Racing New South Wales
- Sport: Thoroughbred horse racing
- Jurisdiction: New South Wales
- Abbreviation: Racing NSW
- Founded: 1996
- Chairperson: Saranne Cooke
- CEO: Peter V'landys
- Operating income: A$300 million+ (annual recurring)

= Racing NSW =

Australian thoroughbred racing regulator

Racing New South Wales, or Racing NSW, is a body corporate established under section 4 of the Thoroughbred Racing Act 1996 (NSW) to control, supervise and regulate thoroughbred horse racing in the state of New South Wales.

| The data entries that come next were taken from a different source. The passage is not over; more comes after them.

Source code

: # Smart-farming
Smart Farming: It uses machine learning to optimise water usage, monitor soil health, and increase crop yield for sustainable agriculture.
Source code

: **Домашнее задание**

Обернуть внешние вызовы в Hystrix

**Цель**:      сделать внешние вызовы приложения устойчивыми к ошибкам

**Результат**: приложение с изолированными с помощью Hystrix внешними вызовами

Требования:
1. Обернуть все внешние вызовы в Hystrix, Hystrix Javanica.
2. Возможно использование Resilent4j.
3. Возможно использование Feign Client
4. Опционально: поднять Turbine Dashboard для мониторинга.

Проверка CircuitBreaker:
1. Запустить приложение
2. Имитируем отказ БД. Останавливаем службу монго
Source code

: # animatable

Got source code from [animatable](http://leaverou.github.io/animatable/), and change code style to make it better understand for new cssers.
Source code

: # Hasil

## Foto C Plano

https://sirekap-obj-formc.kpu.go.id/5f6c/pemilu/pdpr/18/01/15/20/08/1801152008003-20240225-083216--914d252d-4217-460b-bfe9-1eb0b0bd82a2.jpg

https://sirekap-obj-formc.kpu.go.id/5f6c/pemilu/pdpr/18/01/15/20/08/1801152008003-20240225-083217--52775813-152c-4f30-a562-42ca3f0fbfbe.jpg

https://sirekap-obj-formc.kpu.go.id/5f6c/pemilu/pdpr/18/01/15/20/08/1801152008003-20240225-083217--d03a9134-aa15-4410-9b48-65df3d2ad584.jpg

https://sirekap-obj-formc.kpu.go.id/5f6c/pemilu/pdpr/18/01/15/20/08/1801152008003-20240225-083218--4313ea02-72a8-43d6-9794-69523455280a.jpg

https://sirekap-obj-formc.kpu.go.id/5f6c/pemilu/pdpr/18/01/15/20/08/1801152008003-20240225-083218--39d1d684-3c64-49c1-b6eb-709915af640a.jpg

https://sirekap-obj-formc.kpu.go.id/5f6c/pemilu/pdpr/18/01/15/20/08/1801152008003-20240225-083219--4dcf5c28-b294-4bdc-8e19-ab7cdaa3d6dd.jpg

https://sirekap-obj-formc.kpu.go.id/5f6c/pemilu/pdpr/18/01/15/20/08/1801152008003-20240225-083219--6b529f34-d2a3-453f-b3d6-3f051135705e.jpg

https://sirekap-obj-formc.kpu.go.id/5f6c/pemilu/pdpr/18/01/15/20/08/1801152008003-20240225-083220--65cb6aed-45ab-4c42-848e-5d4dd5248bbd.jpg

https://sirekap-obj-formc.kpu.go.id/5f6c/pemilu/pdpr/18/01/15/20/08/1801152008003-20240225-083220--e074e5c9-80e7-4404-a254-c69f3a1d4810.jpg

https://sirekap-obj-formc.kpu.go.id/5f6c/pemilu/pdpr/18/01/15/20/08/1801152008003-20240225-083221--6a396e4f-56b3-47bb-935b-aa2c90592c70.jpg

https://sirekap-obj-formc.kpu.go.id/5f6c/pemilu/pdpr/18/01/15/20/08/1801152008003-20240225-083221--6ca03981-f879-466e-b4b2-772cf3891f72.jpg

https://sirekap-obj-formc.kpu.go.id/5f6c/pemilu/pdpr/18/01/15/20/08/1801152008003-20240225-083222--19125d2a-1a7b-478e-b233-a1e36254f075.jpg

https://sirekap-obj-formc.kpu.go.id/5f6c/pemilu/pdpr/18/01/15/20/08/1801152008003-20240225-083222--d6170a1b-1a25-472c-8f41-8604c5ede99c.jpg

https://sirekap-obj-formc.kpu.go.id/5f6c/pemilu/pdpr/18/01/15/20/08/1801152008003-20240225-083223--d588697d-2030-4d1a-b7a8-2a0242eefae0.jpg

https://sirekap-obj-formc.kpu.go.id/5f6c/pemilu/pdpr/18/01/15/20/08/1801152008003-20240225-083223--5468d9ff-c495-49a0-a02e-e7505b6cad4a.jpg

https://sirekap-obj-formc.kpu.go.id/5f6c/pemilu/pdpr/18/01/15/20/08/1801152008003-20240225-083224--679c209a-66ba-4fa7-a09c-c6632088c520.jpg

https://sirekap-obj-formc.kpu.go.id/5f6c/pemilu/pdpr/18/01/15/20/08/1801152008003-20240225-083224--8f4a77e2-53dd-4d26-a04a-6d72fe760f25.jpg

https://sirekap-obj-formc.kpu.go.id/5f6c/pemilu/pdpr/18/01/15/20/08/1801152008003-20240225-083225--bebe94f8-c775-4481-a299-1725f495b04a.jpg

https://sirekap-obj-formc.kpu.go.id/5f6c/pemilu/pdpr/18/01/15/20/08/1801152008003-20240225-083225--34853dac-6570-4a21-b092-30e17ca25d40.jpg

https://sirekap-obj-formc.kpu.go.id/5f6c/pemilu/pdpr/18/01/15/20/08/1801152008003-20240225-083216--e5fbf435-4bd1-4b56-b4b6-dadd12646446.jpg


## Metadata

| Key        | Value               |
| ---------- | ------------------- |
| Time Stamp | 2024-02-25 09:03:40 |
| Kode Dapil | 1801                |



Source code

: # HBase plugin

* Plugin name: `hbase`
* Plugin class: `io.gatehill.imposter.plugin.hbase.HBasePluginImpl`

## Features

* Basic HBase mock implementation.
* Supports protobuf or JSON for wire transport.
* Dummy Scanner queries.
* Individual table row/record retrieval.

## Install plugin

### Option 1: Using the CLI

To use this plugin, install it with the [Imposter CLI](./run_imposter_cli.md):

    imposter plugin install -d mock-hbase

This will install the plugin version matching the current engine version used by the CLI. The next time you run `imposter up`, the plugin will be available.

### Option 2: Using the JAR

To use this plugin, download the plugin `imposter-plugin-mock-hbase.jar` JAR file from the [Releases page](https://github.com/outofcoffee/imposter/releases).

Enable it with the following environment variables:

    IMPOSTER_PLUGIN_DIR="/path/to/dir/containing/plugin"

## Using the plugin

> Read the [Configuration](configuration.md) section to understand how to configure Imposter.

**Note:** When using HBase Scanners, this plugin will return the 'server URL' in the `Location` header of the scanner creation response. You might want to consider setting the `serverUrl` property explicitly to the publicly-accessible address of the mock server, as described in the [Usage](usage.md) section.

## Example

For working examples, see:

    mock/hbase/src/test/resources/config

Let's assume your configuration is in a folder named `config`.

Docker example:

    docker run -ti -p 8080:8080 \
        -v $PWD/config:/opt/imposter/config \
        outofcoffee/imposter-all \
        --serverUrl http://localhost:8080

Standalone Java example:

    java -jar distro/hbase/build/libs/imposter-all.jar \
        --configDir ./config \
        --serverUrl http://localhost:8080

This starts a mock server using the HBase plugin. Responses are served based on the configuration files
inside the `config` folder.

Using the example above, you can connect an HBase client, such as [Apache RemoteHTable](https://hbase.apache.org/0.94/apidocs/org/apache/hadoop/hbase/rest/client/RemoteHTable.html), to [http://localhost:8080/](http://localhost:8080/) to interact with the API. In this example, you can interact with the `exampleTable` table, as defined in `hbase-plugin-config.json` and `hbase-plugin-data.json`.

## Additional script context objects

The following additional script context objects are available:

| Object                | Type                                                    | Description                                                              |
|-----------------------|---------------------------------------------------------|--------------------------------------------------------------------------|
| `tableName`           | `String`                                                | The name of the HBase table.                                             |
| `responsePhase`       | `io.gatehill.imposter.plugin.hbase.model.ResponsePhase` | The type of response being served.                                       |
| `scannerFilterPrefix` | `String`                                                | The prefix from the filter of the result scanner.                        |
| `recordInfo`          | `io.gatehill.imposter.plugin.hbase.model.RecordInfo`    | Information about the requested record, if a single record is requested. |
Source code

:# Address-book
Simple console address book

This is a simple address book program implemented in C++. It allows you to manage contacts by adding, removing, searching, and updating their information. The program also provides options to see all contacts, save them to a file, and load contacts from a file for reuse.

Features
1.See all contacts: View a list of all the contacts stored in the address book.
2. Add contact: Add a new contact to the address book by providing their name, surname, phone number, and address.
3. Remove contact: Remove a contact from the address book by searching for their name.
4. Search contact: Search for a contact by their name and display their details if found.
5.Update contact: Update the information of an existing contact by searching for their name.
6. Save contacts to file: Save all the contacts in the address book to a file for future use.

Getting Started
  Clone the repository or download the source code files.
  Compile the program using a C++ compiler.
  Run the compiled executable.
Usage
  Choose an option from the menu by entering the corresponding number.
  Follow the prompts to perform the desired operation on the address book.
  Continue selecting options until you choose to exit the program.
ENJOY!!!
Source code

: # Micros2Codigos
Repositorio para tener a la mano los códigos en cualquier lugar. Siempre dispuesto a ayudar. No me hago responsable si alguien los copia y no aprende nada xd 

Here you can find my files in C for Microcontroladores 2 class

Racing NSW provides funding derived from wagering revenue. Racing NSW's initiatives have reported more than $3 billion of additional funding for the NSW Thoroughbred Racing Industry, with these initiatives now generating recurring income of over $300 million annually.

== Role and functions ==
Racing NSW regulates thoroughbred racing throughout New South Wales. Its functions include licensing participants, enforcing racing rules and integrity standards, allocating industry funding, and administering race programming and prize money. The organisation’s responsibilities extend to metropolitan, provincial and country sectors of the state’s racing industry.

== Governance ==

=== Board ===
The Chairperson of Racing NSW is Saranne Cooke, who was appointed in 2024, becoming the first woman in the role. She had previously served on the board from 2015 and previously in the role as Deputy Chair. The Racing NSW Board consists of the following members:

- Saranne Cooke (Chairman)
- George Souris (Deputy Chair)
- Simon Tuxen
- Anthony Shepherd
- Michael Crismale
- Garry Charny
- Kevin Greene
- Peter V'landys
The Chief Executive Officer (CEO) of Racing NSW is Peter V’landys. V’landys has held the CEO position since 2004.

== Major races ==
=== The Everest ===
The Everest is a Group 1 Weight for Age Thoroughbred horse race run over 1,200 metres on turf at Royal Randwick Racecourse in Sydney, Australia. It was elevated to Group 1 status in 2024.

The race’s total prizemoney rose from A$10 million at its inauguration in 2017 to A$15 million in 2018 and A$20 million in 2023. The Everest is staged annually in October and is the feature event of the Sydney spring racing carnival.

=== The Golden Eagle ===
The Golden Eagle is a thoroughbred horse race run over 1,500 metres on turf at Royal Randwick Racecourse in Sydney, Australia on the last Saturday in October. The race is restricted to four-year-old horses and is run under set-weight conditions.

The inaugural running took place at Rosehill Racecourse in 2019, with prizemoney of $10 million. Ten per cent of prizemoney from each starter’s share is allocated to a charity nominated by the horse’s connections.

=== Other notable races ===
The Everest and The Golden Eagle were the two most wagered-upon thoroughbred races in New South Wales during the 2023–24 season. Other recently introduced races such as the Five Diamonds, King Charles III Stakes, Silver Eagle and Kosciuszko also ranked among the most bet-on events.